HOME

Weikai Mao

Weikai Mao

maoweikai123@outlook.com

Categories:

© 2024

Maximum Entropy


Upper Bound of Entropy

For a finite sample space, uniform distribution has maximum entropy among all distributions.

Given a random variable \(X\) with sample space \(\mathcal{X}\) and outcomes \(x \in \mathcal{X}\). Suppose \(X\) follows the distribution \(P_X\). Denote \(\mid\mathcal{X}\mid\) as the number of elements in the set \(\mathcal{X}\),

Theorem. \(H(X)\leq\log\mid\mathcal{X}\mid\). Equality iff $X$ has uniform distribution on \(\mathcal{X}\).

Proof:

Denote \(U_{\mathcal{X}}\) as the uniform distribution on the sample space \(\mathcal{X}\), then we have \(U_{\mathcal{X}}(x)=\frac{1}{\mid\mathcal{X}\mid}\).

By the non-negativity of KL divergence, or equivalently by Gibbs’ inequality,

\[\begin{align} 0 &\leq D_{\text{KL}}(P_X \parallel U_{\mathcal{X}}) = \sum_{x \in \mathcal{X}} P_X(x)\log\frac{P_X(x)}{U_{\mathcal{X}}(x)} \\ &= \sum_{x \in \mathcal{X}} P_X(x) \log |\mathcal{X}| - \left(-\sum_{x \in \mathcal{X}} P_X(x)\log P_X(x) \right) \\ &= \log |\mathcal{X}| - H(X). \end{align}\]

Equality iff \(P_X \equiv U_{\mathcal{X}}\). \(□\)

Note that entropy is different from variance. Variance is the expectation of the squared deviation of a random variable from its mean. Also note that the properties of the entropy of continuous distribution is different from that of discrete distribution.

variance-and-entropy

Principle of Maximum Entropy

Bayesian methods usually need to assume the prior distribution. Naturally we want to avoid inadvertently assuming more knowledge than we actually have, and the principle of maximum entropy is the technique for doing this, which states that the probability distribution which best represents the current state of knowledge is the one with largest entropy.

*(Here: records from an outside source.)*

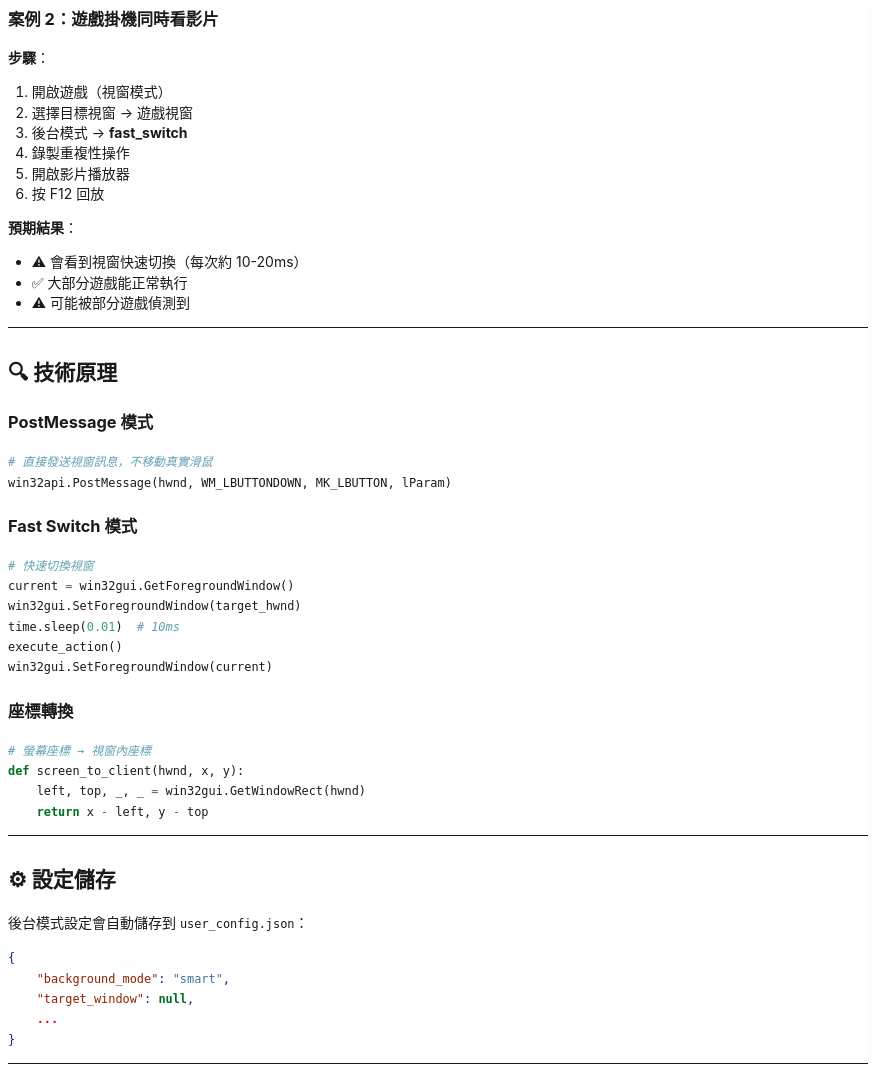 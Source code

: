### 案例 2：遊戲掛機同時看影片

**步驟**：
1. 開啟遊戲（視窗模式）
2. 選擇目標視窗 → 遊戲視窗
3. 後台模式 → **fast_switch**
4. 錄製重複性操作
5. 開啟影片播放器
6. 按 F12 回放

**預期結果**：
- ⚠️ 會看到視窗快速切換（每次約 10-20ms）
- ✅ 大部分遊戲能正常執行
- ⚠️ 可能被部分遊戲偵測到

---

## 🔍 技術原理

### PostMessage 模式
```python
# 直接發送視窗訊息，不移動真實滑鼠
win32api.PostMessage(hwnd, WM_LBUTTONDOWN, MK_LBUTTON, lParam)
```

### Fast Switch 模式
```python
# 快速切換視窗
current = win32gui.GetForegroundWindow()
win32gui.SetForegroundWindow(target_hwnd)
time.sleep(0.01)  # 10ms
execute_action()
win32gui.SetForegroundWindow(current)
```

### 座標轉換
```python
# 螢幕座標 → 視窗內座標
def screen_to_client(hwnd, x, y):
    left, top, _, _ = win32gui.GetWindowRect(hwnd)
    return x - left, y - top
```

---

## ⚙️ 設定儲存

後台模式設定會自動儲存到 `user_config.json`：
```json
{
    "background_mode": "smart",
    "target_window": null,
    ...
}
```

--- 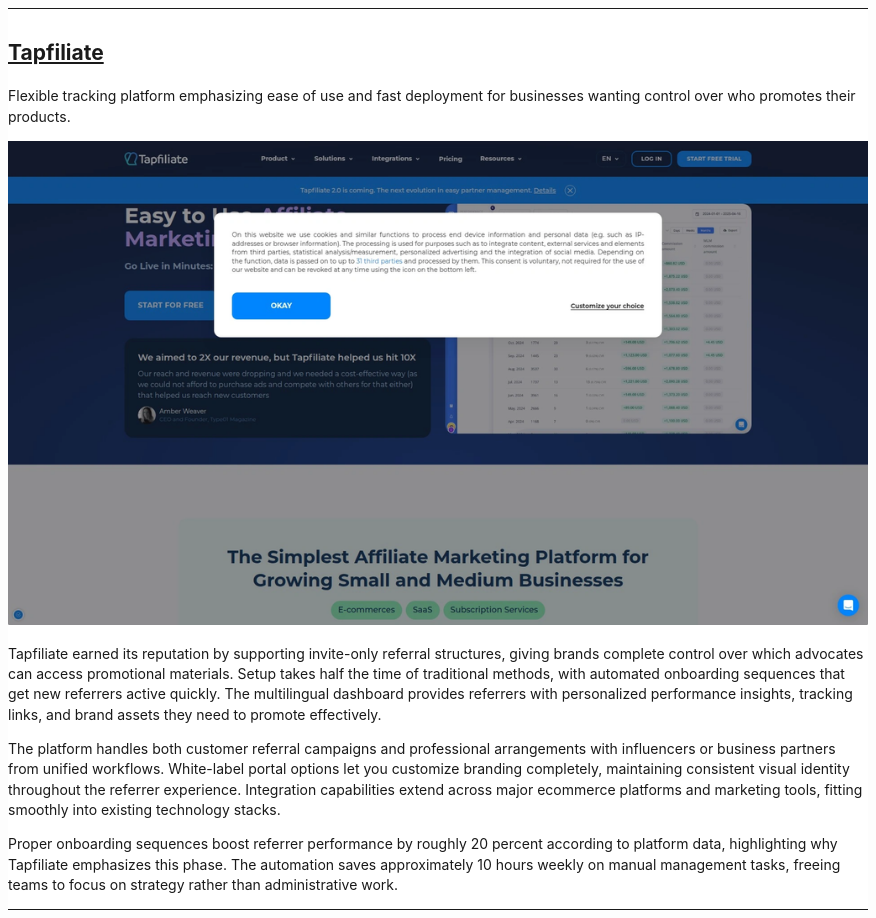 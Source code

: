 ***

## **[Tapfiliate](https://tapfiliate.com)**

Flexible tracking platform emphasizing ease of use and fast deployment for businesses wanting control over who promotes their products.

![Tapfiliate Screenshot](image/tapfiliate.webp)


Tapfiliate earned its reputation by supporting invite-only referral structures, giving brands complete control over which advocates can access promotional materials. Setup takes half the time of traditional methods, with automated onboarding sequences that get new referrers active quickly. The multilingual dashboard provides referrers with personalized performance insights, tracking links, and brand assets they need to promote effectively.

The platform handles both customer referral campaigns and professional arrangements with influencers or business partners from unified workflows. White-label portal options let you customize branding completely, maintaining consistent visual identity throughout the referrer experience. Integration capabilities extend across major ecommerce platforms and marketing tools, fitting smoothly into existing technology stacks.

Proper onboarding sequences boost referrer performance by roughly 20 percent according to platform data, highlighting why Tapfiliate emphasizes this phase. The automation saves approximately 10 hours weekly on manual management tasks, freeing teams to focus on strategy rather than administrative work.

---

Suppose the outcomes of random variable $X$ are \(\mathcal{X}=\{x_i\}_{i=1}^n\), then entropy is \(H(X)=-\sum_{i=1}^n P(x_i) \log_b P(x_i)\). (Common values of the logarithm base $b$ are $2$, and the corresponding units of entropy are the bits for \(b=2\)). Now we want to estimate the probabilities \(P(x_1),P(x_2),\cdots,P(x_n)\) given $m$ constraints \(\sum_{i=1}^n P(x_i)g_j(x_i)=E\left[g_j(X)\right], j=1,2,\cdots,m\), where \(g_j(x_i)\) and \(E\left[g_j(X)\right]\) are all known for each \(i,j\).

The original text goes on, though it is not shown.